Tally the lines below that contain the word "directory". Only the number should be returned.

== MATERIAL FOR THIS TASK ==

Start of Block

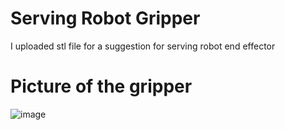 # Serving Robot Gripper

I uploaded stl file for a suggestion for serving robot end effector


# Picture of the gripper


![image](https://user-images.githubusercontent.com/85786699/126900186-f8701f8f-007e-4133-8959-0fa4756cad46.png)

End of Block
Start of Block

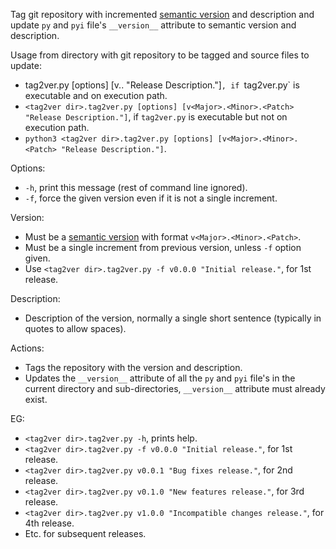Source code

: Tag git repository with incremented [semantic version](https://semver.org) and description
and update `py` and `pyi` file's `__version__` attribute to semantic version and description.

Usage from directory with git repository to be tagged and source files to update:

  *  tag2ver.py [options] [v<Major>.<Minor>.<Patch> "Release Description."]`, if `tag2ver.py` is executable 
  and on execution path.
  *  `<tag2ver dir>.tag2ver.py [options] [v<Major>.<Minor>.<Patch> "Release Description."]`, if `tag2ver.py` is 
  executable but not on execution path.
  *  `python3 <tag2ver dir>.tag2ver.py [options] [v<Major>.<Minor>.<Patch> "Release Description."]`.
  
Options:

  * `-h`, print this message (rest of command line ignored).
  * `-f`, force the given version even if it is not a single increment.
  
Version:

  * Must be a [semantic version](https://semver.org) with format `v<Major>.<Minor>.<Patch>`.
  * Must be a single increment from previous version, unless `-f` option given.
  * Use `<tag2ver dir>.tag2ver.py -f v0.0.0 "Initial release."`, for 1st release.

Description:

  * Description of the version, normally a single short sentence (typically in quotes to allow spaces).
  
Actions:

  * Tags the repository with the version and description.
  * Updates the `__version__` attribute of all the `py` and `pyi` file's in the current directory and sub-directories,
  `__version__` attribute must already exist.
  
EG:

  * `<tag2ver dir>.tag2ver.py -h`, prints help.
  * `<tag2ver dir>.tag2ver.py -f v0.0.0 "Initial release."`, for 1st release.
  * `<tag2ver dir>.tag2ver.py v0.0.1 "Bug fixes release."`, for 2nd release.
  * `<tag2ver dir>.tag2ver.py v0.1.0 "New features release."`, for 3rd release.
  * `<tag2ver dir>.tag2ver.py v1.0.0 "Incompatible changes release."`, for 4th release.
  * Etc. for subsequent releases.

End of Block
Start of Block

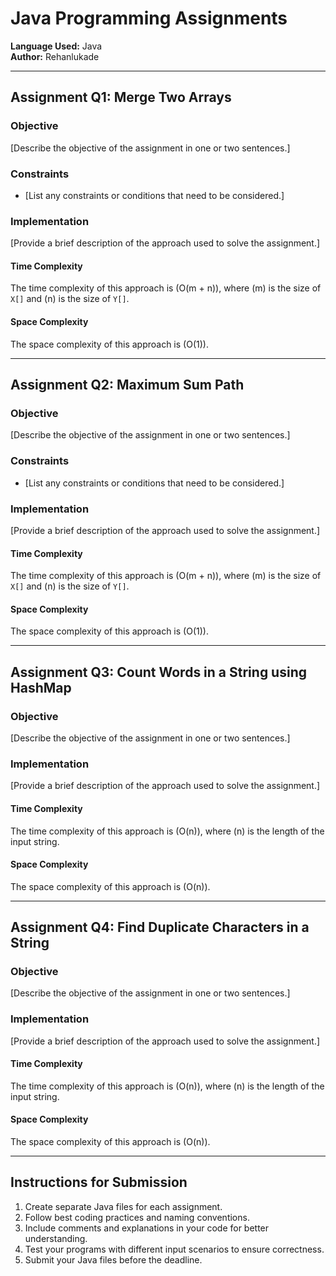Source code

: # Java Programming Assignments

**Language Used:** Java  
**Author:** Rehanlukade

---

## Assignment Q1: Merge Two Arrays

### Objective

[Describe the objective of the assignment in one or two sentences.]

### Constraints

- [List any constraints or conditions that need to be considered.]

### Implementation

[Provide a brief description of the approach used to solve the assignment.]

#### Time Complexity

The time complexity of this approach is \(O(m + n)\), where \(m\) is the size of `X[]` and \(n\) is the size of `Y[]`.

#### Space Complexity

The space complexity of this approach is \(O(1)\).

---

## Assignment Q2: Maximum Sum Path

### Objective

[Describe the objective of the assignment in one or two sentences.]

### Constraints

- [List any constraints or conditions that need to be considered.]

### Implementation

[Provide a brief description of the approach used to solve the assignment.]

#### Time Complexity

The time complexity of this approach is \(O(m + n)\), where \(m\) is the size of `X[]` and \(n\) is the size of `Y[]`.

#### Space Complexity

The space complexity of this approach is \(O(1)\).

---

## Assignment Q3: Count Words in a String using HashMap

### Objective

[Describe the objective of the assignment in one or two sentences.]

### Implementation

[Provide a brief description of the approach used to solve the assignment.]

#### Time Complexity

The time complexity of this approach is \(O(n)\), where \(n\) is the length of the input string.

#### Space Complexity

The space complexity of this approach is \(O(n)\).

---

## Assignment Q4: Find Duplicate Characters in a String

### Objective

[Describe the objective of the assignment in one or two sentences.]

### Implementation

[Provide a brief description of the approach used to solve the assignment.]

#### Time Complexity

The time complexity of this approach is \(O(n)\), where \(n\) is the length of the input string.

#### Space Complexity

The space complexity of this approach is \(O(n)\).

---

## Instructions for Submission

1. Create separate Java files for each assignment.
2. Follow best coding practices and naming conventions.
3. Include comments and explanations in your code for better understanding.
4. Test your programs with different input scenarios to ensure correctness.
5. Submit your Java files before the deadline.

End of Block

== RESPONSE TO THE TASK ==
2